Pew surveyed 2,255 people over the age of 18 (PDF link), and, adjusting for demographic factors, found that Internet users on the whole are more than twice as likely as non-Internet users to feel most people can be trusted, which is perhaps surprising considering how cynical the Internet makes us. However, frequent Facebook users are 43 percent more likely than even this to trust others.
Pew says its survey indicates an average American has two "discussion confidants" -- people to whom we feel we can talk about the important things in their lives. A regular Facebook user betters this by having 9 percent closer core ties.
Unsurprisingly, Facebook users also get more social support. According to the survey, Americans who aren't online rated the total support they receive from others as 75 out of 100. Facebook users rate their total support as 83 out of 100, leading Pew to suggest that "the additional boost is equivalent to about half the total support that the average American receives as a result of being married or cohabitating with a partner."
In other words, Facebook is great if you're single.
And if you're thinking of hooking up with old school friends, you'll be pleased to hear that Pew found the largest share of Facebook friends -- 22 percent -- are old high school pals, while nine percent are old college friends. The average Facebook user has 229 friends and 7 percent of these are people the individual has never met.
Perhaps surprisingly, Pew found that only 40 percent of users friend every one of their closest confidants on Facebook.
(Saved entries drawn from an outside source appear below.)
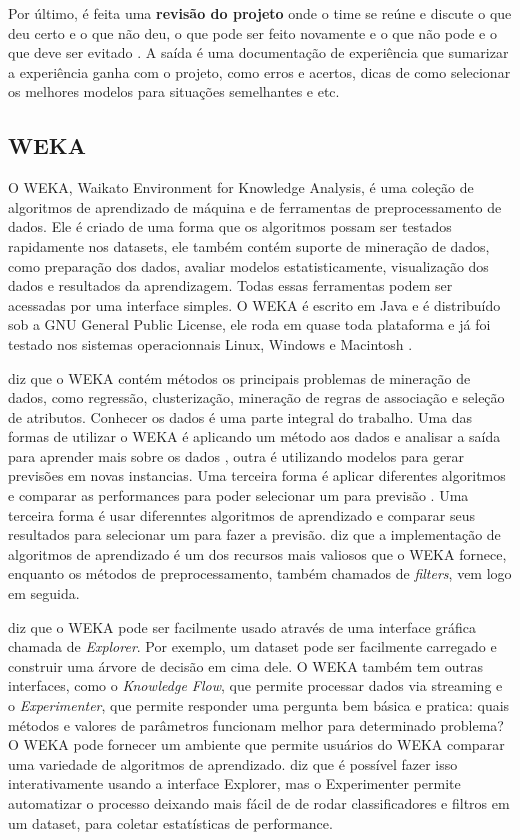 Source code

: Por último, é feita uma \textbf{revisão do projeto} onde o time se reúne e discute o que deu certo e o que não deu, o que pode ser feito novamente e o que não pode e o que deve ser evitado \citep{dmfd}.
A saída é uma documentação de experiência que sumarizar a experiência ganha com o projeto, como erros e acertos, dicas de como selecionar os melhores modelos para situações semelhantes e etc.

\subsection{WEKA}

O WEKA, Waikato Environment for Knowledge Analysis, é uma coleção de algoritmos de aprendizado de máquina e de ferramentas de preprocessamento de dados. Ele é criado de uma forma que os algoritmos possam ser testados rapidamente nos datasets, ele também contém suporte de mineração de dados, como preparação dos dados, avaliar modelos estatisticamente, visualização dos dados e resultados da aprendizagem. Todas essas ferramentas podem ser acessadas por uma interface simples. O WEKA é escrito em Java e é distribuído sob a GNU General Public License, ele roda em quase toda plataforma e já foi testado nos sistemas operacionnais Linux, Windows e Macintosh .

 diz que o WEKA contém métodos os principais problemas de mineração de dados, como regressão, clusterização, mineração de regras de associação e seleção de atributos. Conhecer os dados é uma parte integral do trabalho. Uma das formas de utilizar o WEKA é aplicando um método aos dados e analisar a saída para aprender mais sobre os dados , outra é utilizando modelos para gerar previsões em novas instancias. Uma terceira forma é aplicar diferentes algoritmos e comparar as performances para poder selecionar um para previsão . Uma terceira forma é usar diferenntes algoritmos de aprendizado e comparar seus resultados para selecionar um para fazer a previsão.  diz que a implementação de algoritmos de aprendizado é um dos recursos mais valiosos que o WEKA fornece, enquanto os métodos de preprocessamento, também chamados de \textit{filters}, vem logo em seguida. 

 diz que o WEKA pode ser facilmente usado através de uma interface gráfica chamada de \textit{Explorer}. Por exemplo, um dataset pode ser facilmente carregado e construir uma árvore de decisão em cima dele. O WEKA também tem outras interfaces, como o \textit{Knowledge Flow}, que permite processar dados via streaming e o \textit{Experimenter}, que permite responder uma pergunta bem básica e pratica: quais métodos e valores de parâmetros funcionam melhor para determinado problema? O WEKA pode fornecer um ambiente que permite usuários do WEKA comparar uma variedade de algoritmos de aprendizado.  diz que é possível fazer isso interativamente usando a  interface Explorer, mas o Experimenter permite automatizar o processo deixando mais fácil de de rodar classificadores e filtros em um dataset, para coletar estatísticas de performance.

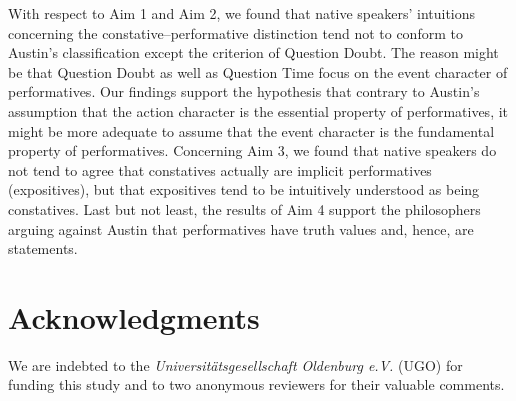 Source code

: \documentclass[egregdoesnotlikesansseriftitles,12pt]{scrartcl}
\begin{document}
With respect to Aim 1 and Aim 2, we found that native speakers' intuitions concerning the constative--performative distinction tend not to conform to Austin's classification except the criterion of Question Doubt. The reason might be that Question Doubt as well as Question Time focus on the event character of performatives. Our findings support the hypothesis that contrary to Austin's assumption that the action character is the essential property of performatives, it might be more adequate to assume that the event character is the fundamental property of performatives. Concerning Aim 3, we found that native speakers do not tend to agree that constatives actually are implicit performatives (expositives), but that expositives tend to be intuitively understood as being constatives. Last but not least, the results of Aim 4 support the philosophers arguing against Austin that performatives have truth values and, hence, are statements.


\section*{Acknowledgments}\label{sec:acknowledgments}
We are indebted to the \textit{Universitätsgesellschaft Oldenburg e.V.} (UGO) for funding this study and to two anonymous reviewers for their valuable comments.


\clearpage
\end{document}
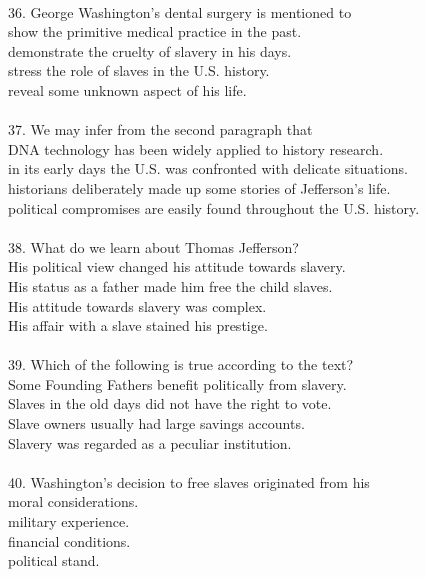 \documentclass[a4paper]{ctexart}
\begin{document}
\\
36.	George Washington’s dental surgery is mentioned to\\
[A] show the primitive medical practice in the past.\\
[B] demonstrate the cruelty of slavery in his days.\\
[C] stress the role of slaves in the U.S. history.\\
[D] reveal some unknown aspect of his life.\\
\\
37.	We may infer from the second paragraph that\\
[A] DNA technology has been widely applied to history research.\\
[B] in its early days the U.S. was confronted with delicate situations.\\
[C] historians deliberately made up some stories of Jefferson’s life.\\
[D] political compromises are easily found throughout the U.S. history.\\
\\
38.	What do we learn about Thomas Jefferson?\\
[A] His political view changed his attitude towards slavery.\\
[B] His status as a father made him free the child slaves.\\
[C] His attitude towards slavery was complex.\\
[D] His affair with a slave stained his prestige.\\
\\
39.	Which of the following is true according to the text?\\
[A] Some Founding Fathers benefit politically from slavery.\\
[B] Slaves in the old days did not have the right to vote.\\
[C] Slave owners usually had large savings accounts.\\
[D] Slavery was regarded as a peculiar institution.\\
\\
40.	Washington’s decision to free slaves originated from his\\
[A] moral considerations.\\
[B] military experience.\\
[C] financial conditions.\\
[D] political stand.\\
\end{document}
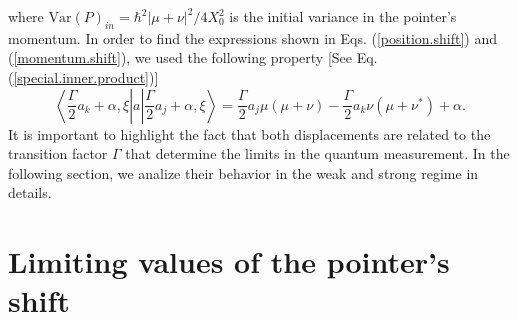 \documentclass[aps,pra,preprint,superscriptaddress, showpacs]{revtex4-2}
\begin{document}
where $\textrm{Var}(P)_{in}=\hbar^2|\mu+\nu|^2/4X_{0}^{2}$ is the initial variance in the pointer's momentum. In order to find the expressions shown in Eqs. (\ref{position.shift}) and (\ref{momentum.shift}), we used the following property [See Eq. (\ref{special.inner.product})] 
\begin{equation}
\left\langle \frac{\Gamma}{2}a_{k}+\alpha, \xi\right|a\left|\frac{\Gamma}{2}a_{j}+\alpha, \xi\right\rangle=\frac{\Gamma}{2}a_{j}\mu(\mu+\nu)-\frac{\Gamma}{2}a_{k}\nu(\mu+\nu^{*})+\alpha.
\end{equation}
It is important to highlight the fact that both displacements are related to the transition factor $\Gamma$ that determine the limits in the quantum measurement. In the following section, we analize their behavior in the weak and strong regime in details.

\section{\label{sec:formalism2}Limiting values of the pointer's shift}

\end{document}
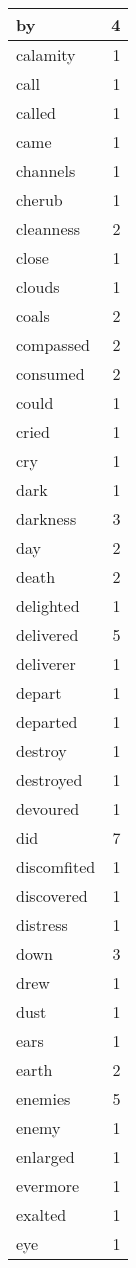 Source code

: \begin{center}
\begin{longtable}{l|r}
by & 4 \\ \hline
calamity & 1 \\ \hline
call & 1 \\ \hline
called & 1 \\ \hline
came & 1 \\ \hline
channels & 1 \\ \hline
cherub & 1 \\ \hline
cleanness & 2 \\ \hline
close & 1 \\ \hline
clouds & 1 \\ \hline
coals & 2 \\ \hline
compassed & 2 \\ \hline
consumed & 2 \\ \hline
could & 1 \\ \hline
cried & 1 \\ \hline
cry & 1 \\ \hline
dark & 1 \\ \hline
darkness & 3 \\ \hline
day & 2 \\ \hline
death & 2 \\ \hline
delighted & 1 \\ \hline
delivered & 5 \\ \hline
deliverer & 1 \\ \hline
depart & 1 \\ \hline
departed & 1 \\ \hline
destroy & 1 \\ \hline
destroyed & 1 \\ \hline
devoured & 1 \\ \hline
did & 7 \\ \hline
discomfited & 1 \\ \hline
discovered & 1 \\ \hline
distress & 1 \\ \hline
down & 3 \\ \hline
drew & 1 \\ \hline
dust & 1 \\ \hline
ears & 1 \\ \hline
earth & 2 \\ \hline
enemies & 5 \\ \hline
enemy & 1 \\ \hline
enlarged & 1 \\ \hline
evermore & 1 \\ \hline
exalted & 1 \\ \hline
eye & 1 \\ \hline

\end{longtable}
\end{center}
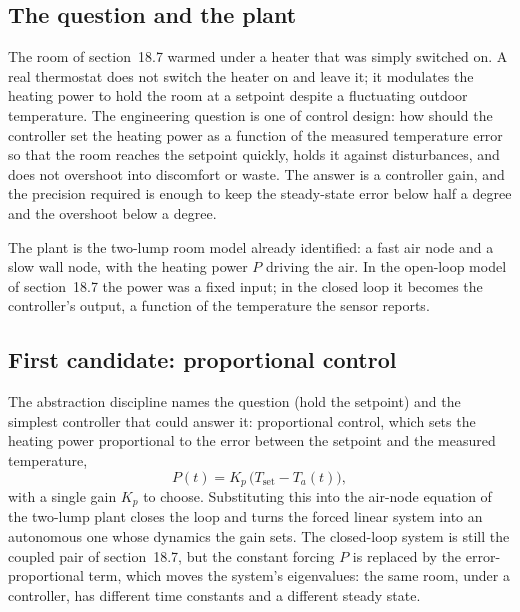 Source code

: \subsection{The question and the plant}

The room of section~18.7 warmed under a heater that was simply switched on.
A real thermostat does not switch the heater on and leave it; it modulates
the heating power to hold the room at a setpoint despite a fluctuating
outdoor temperature. The engineering question is one of control design: how
should the controller set the heating power as a function of the measured
temperature error so that the room reaches the setpoint quickly, holds it
against disturbances, and does not overshoot into discomfort or waste. The
answer is a controller gain, and the precision required is enough to keep
the steady-state error below half a degree and the overshoot below a degree.

The plant is the two-lump room model already identified: a fast air node
and a slow wall node, with the heating power $P$ driving the air. In the
open-loop model of section~18.7 the power was a fixed input; in the closed
loop it becomes the controller's output, a function of the temperature the
sensor reports.

\subsection{First candidate: proportional control}

The abstraction discipline names the question (hold the setpoint) and the
simplest controller that could answer it: proportional control, which sets
the heating power proportional to the error between the setpoint and the
measured temperature,
\[
P(t) = K_p\,\bigl(T_{\text{set}} - T_a(t)\bigr),
\]
with a single gain $K_p$ to choose. Substituting this into the air-node
equation of the two-lump plant closes the loop and turns the forced linear
system into an autonomous one whose dynamics the gain sets. The closed-loop
system is still the coupled pair of section~18.7, but the constant forcing
$P$ is replaced by the error-proportional term, which moves the system's
eigenvalues: the same room, under a controller, has different time
constants and a different steady state.




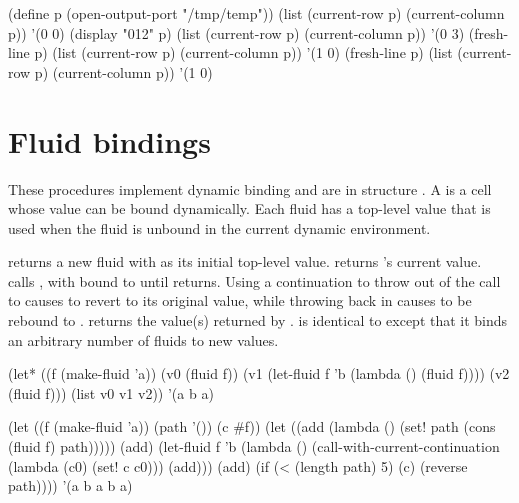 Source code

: \begin{example}
(define p (open-output-port "/tmp/temp"))
(list (current-row p) (current-column p))
    \evalsto '(0 0)
(display "012" p)
(list (current-row p) (current-column p))
    \evalsto '(0 3)
(fresh-line p)
(list (current-row p) (current-column p))
    \evalsto '(1 0)
(fresh-line p)
(list (current-row p) (current-column p))
    \evalsto '(1 0)
\end{example}

\section{Fluid bindings}

These procedures implement dynamic binding and are in structure .
A  is a cell whose value can be bound dynamically.
Each fluid has a top-level value that is used when the fluid
 is unbound in the current dynamic environment.

\begin{protos}
\end{protos}
\noindent
{} returns a new fluid with  as its initial
 top-level value.
 returns 's current value.
 calls , with  bound to 
 until  returns.
Using a continuation to throw out of the call to  causes
  to revert to its original value, while throwing back
 in causes  to be rebound to .
 returns the value(s) returned by .
 is identical to  except that it binds
 an arbitrary number of fluids to new values.

\begin{example}
(let* ((f (make-fluid 'a))
       (v0 (fluid f))
       (v1 (let-fluid f 'b
             (lambda ()
               (fluid f))))
       (v2 (fluid f)))
  (list v0 v1 v2))
  \evalsto '(a b a)
\end{example}

\begin{example}
(let ((f (make-fluid 'a))
      (path '())
      (c \#f))
  (let ((add (lambda ()
               (set! path (cons (fluid f) path)))))
    (add)
    (let-fluid f 'b
      (lambda ()
        (call-with-current-continuation
          (lambda (c0)
            (set! c c0)))
        (add)))
    (add)
    (if (< (length path) 5)
        (c)
        (reverse path))))
  \evalsto '(a b a b a)
\end{example}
This is better than the last survey in 2008, where just 29 percent did so, but the low number might relate to the age-bias within Facebook membership that discounts older family members. Pew's figures indicate that while those over 35 are taking up a growing share of Facebook users compared to 2008.
The good news for the dwindling number of MySpace users is that they're more likely to consider multiple points of view compared to other Internet users.